What idiot named it balding & not vanishing into thin hair
A haunted house but it’s just me walking from room to room to see the mass destruction that occurred when I left my kids alone for 5 min to take a shower.
Daughter: goodnight Mama.
Wife: goodnight.
Daughter: goodnight Dada.
Me: goodnight.
Daughter: goodnight Moon.
Me: [high pitched voice] goodnight.
Daughter: the moon doesn’t sound like that.
Moon: yeah I don’t sound like that.
[first day in prison]
Hey new fish what you in for?
“Killed 4 people during a game of Mario Party”
*everyone backs away slowly*
A fancy juice bar shut down near my house, and I am terrified of what the next level of gentrification might be.
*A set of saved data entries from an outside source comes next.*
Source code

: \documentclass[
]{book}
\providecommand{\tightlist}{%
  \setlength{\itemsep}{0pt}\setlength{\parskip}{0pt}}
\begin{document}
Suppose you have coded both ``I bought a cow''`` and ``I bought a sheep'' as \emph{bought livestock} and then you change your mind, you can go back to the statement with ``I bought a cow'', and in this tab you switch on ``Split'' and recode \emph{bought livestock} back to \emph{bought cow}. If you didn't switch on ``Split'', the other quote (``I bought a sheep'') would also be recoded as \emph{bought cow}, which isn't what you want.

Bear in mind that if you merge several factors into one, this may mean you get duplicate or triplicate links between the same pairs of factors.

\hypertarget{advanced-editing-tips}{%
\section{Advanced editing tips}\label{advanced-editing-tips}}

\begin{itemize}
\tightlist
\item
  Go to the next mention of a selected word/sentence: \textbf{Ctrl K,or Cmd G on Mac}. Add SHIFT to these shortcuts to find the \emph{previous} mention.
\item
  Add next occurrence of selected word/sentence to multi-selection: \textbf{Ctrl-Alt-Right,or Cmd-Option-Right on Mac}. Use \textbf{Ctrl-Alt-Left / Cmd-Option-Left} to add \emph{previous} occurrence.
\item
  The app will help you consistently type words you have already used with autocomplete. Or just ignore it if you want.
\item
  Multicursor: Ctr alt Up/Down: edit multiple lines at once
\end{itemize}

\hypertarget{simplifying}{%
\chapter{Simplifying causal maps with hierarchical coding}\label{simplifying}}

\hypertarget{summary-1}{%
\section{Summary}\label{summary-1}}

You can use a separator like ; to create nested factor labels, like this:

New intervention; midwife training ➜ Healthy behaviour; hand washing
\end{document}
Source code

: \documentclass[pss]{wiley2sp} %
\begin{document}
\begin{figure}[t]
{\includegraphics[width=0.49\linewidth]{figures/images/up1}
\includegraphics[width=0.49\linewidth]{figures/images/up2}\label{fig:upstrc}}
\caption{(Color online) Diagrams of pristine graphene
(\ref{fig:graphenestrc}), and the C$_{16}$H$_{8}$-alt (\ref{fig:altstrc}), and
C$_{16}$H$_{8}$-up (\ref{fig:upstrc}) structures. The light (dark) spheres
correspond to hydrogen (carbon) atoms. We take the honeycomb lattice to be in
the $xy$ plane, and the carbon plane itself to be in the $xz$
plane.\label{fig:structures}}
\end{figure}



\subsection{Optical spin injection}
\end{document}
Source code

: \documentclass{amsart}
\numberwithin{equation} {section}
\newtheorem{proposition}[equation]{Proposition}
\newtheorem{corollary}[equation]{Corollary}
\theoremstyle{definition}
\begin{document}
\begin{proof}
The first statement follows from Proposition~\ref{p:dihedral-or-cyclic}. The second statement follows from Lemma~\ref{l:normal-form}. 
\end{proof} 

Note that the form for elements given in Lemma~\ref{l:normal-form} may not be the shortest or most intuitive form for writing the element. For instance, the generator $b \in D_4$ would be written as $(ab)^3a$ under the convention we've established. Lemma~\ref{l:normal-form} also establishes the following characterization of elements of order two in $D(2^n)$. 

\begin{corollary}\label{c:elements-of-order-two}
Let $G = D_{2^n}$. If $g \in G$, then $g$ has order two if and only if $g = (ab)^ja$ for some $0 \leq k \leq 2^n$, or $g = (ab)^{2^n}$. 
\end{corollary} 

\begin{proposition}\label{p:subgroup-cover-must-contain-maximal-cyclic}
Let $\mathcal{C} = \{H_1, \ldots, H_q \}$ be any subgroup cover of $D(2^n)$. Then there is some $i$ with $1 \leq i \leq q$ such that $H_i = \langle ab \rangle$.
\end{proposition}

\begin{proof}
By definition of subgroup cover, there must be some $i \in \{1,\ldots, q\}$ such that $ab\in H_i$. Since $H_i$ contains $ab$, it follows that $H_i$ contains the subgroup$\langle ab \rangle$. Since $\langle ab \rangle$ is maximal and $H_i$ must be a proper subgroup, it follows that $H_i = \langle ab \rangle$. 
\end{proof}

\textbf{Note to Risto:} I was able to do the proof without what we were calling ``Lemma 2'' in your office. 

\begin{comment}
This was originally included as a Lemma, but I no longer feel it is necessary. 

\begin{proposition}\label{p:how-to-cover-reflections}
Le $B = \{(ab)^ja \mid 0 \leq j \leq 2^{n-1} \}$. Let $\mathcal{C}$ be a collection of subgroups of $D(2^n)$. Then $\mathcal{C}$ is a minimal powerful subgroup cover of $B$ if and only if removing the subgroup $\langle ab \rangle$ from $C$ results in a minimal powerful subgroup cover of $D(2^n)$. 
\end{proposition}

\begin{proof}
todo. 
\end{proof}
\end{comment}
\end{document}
A gastropub/crossbow range? A CBD eye drop salon? A private club for dogs who don’t believe in vaccines?
You always hear about cops planting evidence.
Never about the cops who nurture and water it every day so it will grow into an evidence tree.
I don’t understand what someone gets out of arguing with a complete stranger.
Fight with your family like the rest of us.
I looked up foods that could trigger my acid reflux and decided to embrace the acid reflux.
Cathy on FB is “feeling annoyed” and is asking why people even own cell phones if they’re not gonna answer.
Can I tell her? Pleeease.
If my metabolism and serotonin were employees they would have been so fired by now
I tell jokes for free but my therapist still expects payment every time he sees me perform my one hour special
absolutely convinced that at least half the time when the optometrist flips the lens and says which is better, one or two, there’s no difference and they’re either trying to trick me or see if i can be trusted
After spicing things up in the bedroom, don’t rub your eyes for at least 30 minutes.
Me: Rumplestiltskin is such an unrealistic fairy tale. Like anyone would really want a firstborn kid. They’re the worst.
12yo: I can hear you.
If you eat well and exercise, you’ll die fit.